Insurance isn’t sexy. Unless you’re Grace Hanson and Dinyar Mistry. Then it’s a chessboard, not a chore. A battleground where legacy systems creak, attrition drains adjusters, and talent drowns in paperwork while the real decisions wait in the shadows. That’s where Elysian shows up. AI-native, Nashville-born, and unapologetically sharp. The name isn’t decoration, it’s intent. A claim-handling system built from first principles, not duct-tape patches on dated infrastructure.
Grace Hanson saw the inefficiencies firsthand at Hiscox, Hippo, and Allied World. She didn’t just log complaints, she designed a solution. Partnering with Dinyar Mistry, she created a hybrid-intelligence platform that keeps adjusters in control but clears the sludge. Claim Conductor orchestrates workflows with precision, Dynamic Claim Review pulls audits at 16x speed, and the Elysian Claim System reshapes portfolio management. Not replacing adjusters, but making them more lethal. That’s the difference between AI as gimmick and AI as weapon.

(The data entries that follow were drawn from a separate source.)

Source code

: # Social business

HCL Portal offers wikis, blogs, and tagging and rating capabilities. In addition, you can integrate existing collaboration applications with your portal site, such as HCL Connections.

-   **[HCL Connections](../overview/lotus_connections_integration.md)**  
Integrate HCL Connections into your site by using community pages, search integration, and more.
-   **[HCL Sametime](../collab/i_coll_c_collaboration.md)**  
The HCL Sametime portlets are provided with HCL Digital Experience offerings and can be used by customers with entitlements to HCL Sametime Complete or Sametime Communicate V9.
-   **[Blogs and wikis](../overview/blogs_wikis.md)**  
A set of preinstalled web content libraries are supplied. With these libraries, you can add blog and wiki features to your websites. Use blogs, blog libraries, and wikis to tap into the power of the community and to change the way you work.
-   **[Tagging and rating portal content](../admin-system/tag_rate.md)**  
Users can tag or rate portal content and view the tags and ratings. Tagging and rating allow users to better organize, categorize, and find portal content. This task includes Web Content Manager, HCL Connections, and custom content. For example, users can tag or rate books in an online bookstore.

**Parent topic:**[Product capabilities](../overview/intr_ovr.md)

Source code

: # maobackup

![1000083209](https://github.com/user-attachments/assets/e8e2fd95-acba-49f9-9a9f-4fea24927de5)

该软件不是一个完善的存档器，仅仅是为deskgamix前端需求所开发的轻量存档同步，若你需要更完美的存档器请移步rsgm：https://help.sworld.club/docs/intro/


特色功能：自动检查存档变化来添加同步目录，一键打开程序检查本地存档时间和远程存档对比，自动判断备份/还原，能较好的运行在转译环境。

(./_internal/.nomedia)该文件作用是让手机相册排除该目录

The market is answering. Elysian just closed a $6 million seed round led by Portage, with backing from American Family Ventures and TenOneTen Ventures. Add the $3 million pre-seed led by American Family Ventures in December 2024, and they’re at $9 million total. Already, the platform has analyzed over 1.2 million claims, backed by 175+ years of adjuster experience and a team that’s nearly 70% technologists. That’s not hype, it’s traction.
Look at the leadership bench. CTO Kashif Razzaqui came from Meta. VP of Product Maya Patel shaped her chops at Guidewire. Head of Claims Steve Rodriguez brings scars from Sedgwick, QBE, and Travelers. These are not résumés, they’re war records. Add investors like Ricky Lai of Portage, Minnie Ingersoll of TenOneTen, and Kyle Beatty of American Family Ventures, and you see what conviction looks like when capital and expertise align.
The new funding is fuel for expansion: scaling onboarding, tightening integrations, and extending reach with carriers, MGAs, and specialty programs. The horizon is predictive modeling, document intelligence, and curated knowledge graphs that don’t just process claims, they prevent losses, flag fraud, and strengthen trust. It’s explainability with speed, clarity with force.
Elysian isn’t chasing disruption. That word’s hollow. They’re orchestrating. Turning the noise of claims into a symphony of efficiency. Grace Hanson and Dinyar Mistry aren’t selling dreams, they’re building the infrastructure for an industry that’s long overdue for clarity. And in commercial insurance, clarity isn’t optional. It’s survival.